Have you given any thought to the actual position you will be in while birthing your baby?

Most of us have a picture in our heads of lying in a hospital bed strapped to beeping machines. And yet how many of us know that this position is quite possibly the worst position for the passage of your baby through the pelvis?

Why is this so?

First of all, being upright during labour helps the baby engage within the pelvic inlet (the top of the pelvis). When this happens, the pelvic bones move apart to accommodate the baby’s head.


Circling the hips and moving encourages the weight of the baby’s head downwards and aids in opening the cervix. The uterus contracts from the top, pressing the baby towards the cervix and by standing up, gravity can certainly help with this.

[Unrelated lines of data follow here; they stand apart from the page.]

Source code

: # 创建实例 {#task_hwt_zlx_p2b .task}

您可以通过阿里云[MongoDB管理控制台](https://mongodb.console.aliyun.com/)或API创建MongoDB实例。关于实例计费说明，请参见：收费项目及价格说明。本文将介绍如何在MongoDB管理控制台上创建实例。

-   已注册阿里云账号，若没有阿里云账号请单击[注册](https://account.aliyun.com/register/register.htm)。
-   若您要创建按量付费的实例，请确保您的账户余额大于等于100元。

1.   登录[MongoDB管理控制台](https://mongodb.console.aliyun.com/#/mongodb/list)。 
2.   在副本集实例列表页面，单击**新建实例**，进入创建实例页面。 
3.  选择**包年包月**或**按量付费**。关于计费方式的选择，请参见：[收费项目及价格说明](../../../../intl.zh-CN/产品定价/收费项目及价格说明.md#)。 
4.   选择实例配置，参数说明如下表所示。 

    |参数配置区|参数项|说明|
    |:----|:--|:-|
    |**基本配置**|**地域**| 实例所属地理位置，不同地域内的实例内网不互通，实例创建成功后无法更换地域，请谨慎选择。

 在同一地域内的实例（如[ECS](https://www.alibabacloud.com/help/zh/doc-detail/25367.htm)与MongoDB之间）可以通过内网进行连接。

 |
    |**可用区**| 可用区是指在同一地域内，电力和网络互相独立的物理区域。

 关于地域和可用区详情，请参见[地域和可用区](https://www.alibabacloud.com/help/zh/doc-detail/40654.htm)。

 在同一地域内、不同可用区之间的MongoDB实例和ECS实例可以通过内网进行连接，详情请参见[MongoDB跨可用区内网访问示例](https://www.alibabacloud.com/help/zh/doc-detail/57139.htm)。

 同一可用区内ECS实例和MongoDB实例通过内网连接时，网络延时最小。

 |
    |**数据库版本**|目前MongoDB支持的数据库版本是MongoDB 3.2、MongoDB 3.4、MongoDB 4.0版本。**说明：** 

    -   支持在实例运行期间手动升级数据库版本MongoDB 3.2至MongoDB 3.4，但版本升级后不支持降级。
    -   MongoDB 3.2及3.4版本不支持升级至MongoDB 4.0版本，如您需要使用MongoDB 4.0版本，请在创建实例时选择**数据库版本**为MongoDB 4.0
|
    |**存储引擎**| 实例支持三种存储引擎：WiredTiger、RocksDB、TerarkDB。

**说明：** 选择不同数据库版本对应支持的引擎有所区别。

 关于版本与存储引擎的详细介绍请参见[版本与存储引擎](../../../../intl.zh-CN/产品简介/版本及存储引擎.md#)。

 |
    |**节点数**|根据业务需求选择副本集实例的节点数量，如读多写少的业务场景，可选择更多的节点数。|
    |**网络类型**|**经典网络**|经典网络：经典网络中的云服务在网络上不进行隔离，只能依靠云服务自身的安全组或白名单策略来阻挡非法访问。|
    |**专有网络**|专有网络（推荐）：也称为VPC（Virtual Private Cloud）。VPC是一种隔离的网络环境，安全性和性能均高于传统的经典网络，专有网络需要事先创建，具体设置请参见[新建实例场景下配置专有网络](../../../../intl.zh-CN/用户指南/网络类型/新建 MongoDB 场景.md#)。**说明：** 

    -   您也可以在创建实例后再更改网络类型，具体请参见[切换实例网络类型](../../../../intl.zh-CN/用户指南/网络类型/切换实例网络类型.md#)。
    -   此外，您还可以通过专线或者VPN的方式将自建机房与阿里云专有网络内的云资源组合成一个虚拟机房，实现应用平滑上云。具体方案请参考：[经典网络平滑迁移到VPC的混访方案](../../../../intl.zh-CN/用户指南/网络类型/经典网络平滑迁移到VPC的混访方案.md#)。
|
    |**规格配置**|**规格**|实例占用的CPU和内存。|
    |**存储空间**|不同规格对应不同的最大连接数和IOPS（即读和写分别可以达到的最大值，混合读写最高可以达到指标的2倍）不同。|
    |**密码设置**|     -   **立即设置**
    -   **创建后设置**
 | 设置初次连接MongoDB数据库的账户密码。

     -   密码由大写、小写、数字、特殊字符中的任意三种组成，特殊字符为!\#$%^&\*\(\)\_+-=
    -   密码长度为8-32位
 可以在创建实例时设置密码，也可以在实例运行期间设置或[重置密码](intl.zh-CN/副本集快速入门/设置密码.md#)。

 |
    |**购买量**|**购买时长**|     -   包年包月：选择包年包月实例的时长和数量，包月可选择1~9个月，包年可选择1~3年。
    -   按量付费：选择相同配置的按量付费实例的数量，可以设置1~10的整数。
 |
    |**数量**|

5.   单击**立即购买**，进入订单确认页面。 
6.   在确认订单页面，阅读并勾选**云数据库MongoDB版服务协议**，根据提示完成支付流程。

As the baby descends into the birth canal, the sacrum shifts backwards increasing the diameter of the pelvis. Most women, if left to their own devices will assume a position that naturally facilitates this action. The best position at this stage is the half squat, because it opens the pelvic bones and stretches the pelvic floor. At this point the baby’s head is supported by the pelvic diaphragm, the deeper part of the pelvic floor muscles.

pelvis standing

The “tipping forward” of the pelvis also encourages the correct positioning of the baby into the birth canal. Similarly, a hands and knees position will have a good effect on the position of the pelvis.

all fours

So lying on your back during labour and birth limits the ability of the pelvis to open up and may be a cause of labour being longer and harder than it needs to be.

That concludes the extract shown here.